▸ YOUR OBJECTIVE:
Every line below must be given again exactly.

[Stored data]
=== Begin Enclosure ===

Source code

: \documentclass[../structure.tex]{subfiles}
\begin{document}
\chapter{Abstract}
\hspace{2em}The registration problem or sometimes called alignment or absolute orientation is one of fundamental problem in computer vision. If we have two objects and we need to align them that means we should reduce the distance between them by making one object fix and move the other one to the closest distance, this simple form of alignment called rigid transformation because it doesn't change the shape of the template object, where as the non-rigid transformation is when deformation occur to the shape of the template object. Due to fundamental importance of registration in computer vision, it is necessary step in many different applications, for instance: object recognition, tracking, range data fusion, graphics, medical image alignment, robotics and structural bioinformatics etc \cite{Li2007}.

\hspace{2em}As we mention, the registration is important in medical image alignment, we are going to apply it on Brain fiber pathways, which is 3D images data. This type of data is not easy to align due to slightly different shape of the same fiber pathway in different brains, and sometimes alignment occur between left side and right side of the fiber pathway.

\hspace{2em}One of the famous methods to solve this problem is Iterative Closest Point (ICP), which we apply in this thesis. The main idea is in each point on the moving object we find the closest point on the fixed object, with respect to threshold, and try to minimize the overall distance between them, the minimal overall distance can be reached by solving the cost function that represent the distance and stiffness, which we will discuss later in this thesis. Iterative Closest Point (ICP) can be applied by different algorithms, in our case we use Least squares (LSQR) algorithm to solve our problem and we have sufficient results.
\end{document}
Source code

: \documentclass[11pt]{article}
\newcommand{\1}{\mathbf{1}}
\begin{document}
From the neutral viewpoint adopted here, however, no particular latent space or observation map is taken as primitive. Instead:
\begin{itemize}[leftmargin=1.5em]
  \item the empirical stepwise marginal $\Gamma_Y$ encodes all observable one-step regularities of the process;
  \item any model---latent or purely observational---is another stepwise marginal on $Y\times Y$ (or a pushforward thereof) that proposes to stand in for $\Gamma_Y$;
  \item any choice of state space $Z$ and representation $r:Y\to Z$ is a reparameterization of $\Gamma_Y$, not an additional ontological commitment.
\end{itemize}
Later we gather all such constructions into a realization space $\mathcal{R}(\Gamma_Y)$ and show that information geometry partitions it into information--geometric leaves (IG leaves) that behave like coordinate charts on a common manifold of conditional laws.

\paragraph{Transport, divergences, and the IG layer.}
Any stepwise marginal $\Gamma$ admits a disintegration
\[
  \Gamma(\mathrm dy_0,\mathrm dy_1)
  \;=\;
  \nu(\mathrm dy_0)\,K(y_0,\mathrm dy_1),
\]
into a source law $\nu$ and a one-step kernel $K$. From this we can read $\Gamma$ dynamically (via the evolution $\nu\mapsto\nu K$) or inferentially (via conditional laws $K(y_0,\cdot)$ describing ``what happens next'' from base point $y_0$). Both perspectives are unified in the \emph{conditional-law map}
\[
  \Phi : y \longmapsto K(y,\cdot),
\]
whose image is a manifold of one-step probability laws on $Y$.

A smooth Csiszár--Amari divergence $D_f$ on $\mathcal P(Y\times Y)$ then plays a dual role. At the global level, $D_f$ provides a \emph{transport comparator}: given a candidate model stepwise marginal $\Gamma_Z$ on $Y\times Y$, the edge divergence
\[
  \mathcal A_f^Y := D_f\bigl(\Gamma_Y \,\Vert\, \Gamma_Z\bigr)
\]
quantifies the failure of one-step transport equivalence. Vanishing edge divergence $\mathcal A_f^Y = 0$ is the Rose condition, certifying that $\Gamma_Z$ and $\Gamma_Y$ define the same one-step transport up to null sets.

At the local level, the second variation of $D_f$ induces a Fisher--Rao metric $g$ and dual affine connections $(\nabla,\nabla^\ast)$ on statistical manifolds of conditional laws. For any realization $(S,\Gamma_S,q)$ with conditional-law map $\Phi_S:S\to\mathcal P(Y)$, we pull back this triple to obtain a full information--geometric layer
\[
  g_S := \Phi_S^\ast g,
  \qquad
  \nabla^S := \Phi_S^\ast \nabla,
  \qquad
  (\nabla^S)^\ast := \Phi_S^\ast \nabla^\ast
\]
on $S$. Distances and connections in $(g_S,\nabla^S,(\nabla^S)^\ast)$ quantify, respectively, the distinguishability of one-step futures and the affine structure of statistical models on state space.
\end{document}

=== End Enclosure ===

▸ ANSWER AREA:
Source code

: \documentclass[../structure.tex]{subfiles}
\begin{document}
\chapter{Abstract}
\hspace{2em}The registration problem or sometimes called alignment or absolute orientation is one of fundamental problem in computer vision. If we have two objects and we need to align them that means we should reduce the distance between them by making one object fix and move the other one to the closest distance, this simple form of alignment called rigid transformation because it doesn't change the shape of the template object, where as the non-rigid transformation is when deformation occur to the shape of the template object. Due to fundamental importance of registration in computer vision, it is necessary step in many different applications, for instance: object recognition, tracking, range data fusion, graphics, medical image alignment, robotics and structural bioinformatics etc \cite{Li2007}.

\hspace{2em}As we mention, the registration is important in medical image alignment, we are going to apply it on Brain fiber pathways, which is 3D images data. This type of data is not easy to align due to slightly different shape of the same fiber pathway in different brains, and sometimes alignment occur between left side and right side of the fiber pathway.

\hspace{2em}One of the famous methods to solve this problem is Iterative Closest Point (ICP), which we apply in this thesis. The main idea is in each point on the moving object we find the closest point on the fixed object, with respect to threshold, and try to minimize the overall distance between them, the minimal overall distance can be reached by solving the cost function that represent the distance and stiffness, which we will discuss later in this thesis. Iterative Closest Point (ICP) can be applied by different algorithms, in our case we use Least squares (LSQR) algorithm to solve our problem and we have sufficient results.
\end{document}
Source code

: \documentclass[11pt]{article}
\newcommand{\1}{\mathbf{1}}
\begin{document}
From the neutral viewpoint adopted here, however, no particular latent space or observation map is taken as primitive. Instead:
\begin{itemize}[leftmargin=1.5em]
  \item the empirical stepwise marginal $\Gamma_Y$ encodes all observable one-step regularities of the process;
  \item any model---latent or purely observational---is another stepwise marginal on $Y\times Y$ (or a pushforward thereof) that proposes to stand in for $\Gamma_Y$;
  \item any choice of state space $Z$ and representation $r:Y\to Z$ is a reparameterization of $\Gamma_Y$, not an additional ontological commitment.
\end{itemize}
Later we gather all such constructions into a realization space $\mathcal{R}(\Gamma_Y)$ and show that information geometry partitions it into information--geometric leaves (IG leaves) that behave like coordinate charts on a common manifold of conditional laws.

\paragraph{Transport, divergences, and the IG layer.}
Any stepwise marginal $\Gamma$ admits a disintegration
\[
  \Gamma(\mathrm dy_0,\mathrm dy_1)
  \;=\;
  \nu(\mathrm dy_0)\,K(y_0,\mathrm dy_1),
\]
into a source law $\nu$ and a one-step kernel $K$. From this we can read $\Gamma$ dynamically (via the evolution $\nu\mapsto\nu K$) or inferentially (via conditional laws $K(y_0,\cdot)$ describing ``what happens next'' from base point $y_0$). Both perspectives are unified in the \emph{conditional-law map}
\[
  \Phi : y \longmapsto K(y,\cdot),
\]
whose image is a manifold of one-step probability laws on $Y$.

A smooth Csiszár--Amari divergence $D_f$ on $\mathcal P(Y\times Y)$ then plays a dual role. At the global level, $D_f$ provides a \emph{transport comparator}: given a candidate model stepwise marginal $\Gamma_Z$ on $Y\times Y$, the edge divergence
\[
  \mathcal A_f^Y := D_f\bigl(\Gamma_Y \,\Vert\, \Gamma_Z\bigr)
\]
quantifies the failure of one-step transport equivalence. Vanishing edge divergence $\mathcal A_f^Y = 0$ is the Rose condition, certifying that $\Gamma_Z$ and $\Gamma_Y$ define the same one-step transport up to null sets.

At the local level, the second variation of $D_f$ induces a Fisher--Rao metric $g$ and dual affine connections $(\nabla,\nabla^\ast)$ on statistical manifolds of conditional laws. For any realization $(S,\Gamma_S,q)$ with conditional-law map $\Phi_S:S\to\mathcal P(Y)$, we pull back this triple to obtain a full information--geometric layer
\[
  g_S := \Phi_S^\ast g,
  \qquad
  \nabla^S := \Phi_S^\ast \nabla,
  \qquad
  (\nabla^S)^\ast := \Phi_S^\ast \nabla^\ast
\]
on $S$. Distances and connections in $(g_S,\nabla^S,(\nabla^S)^\ast)$ quantify, respectively, the distinguishability of one-step futures and the affine structure of statistical models on state space.
\end{document}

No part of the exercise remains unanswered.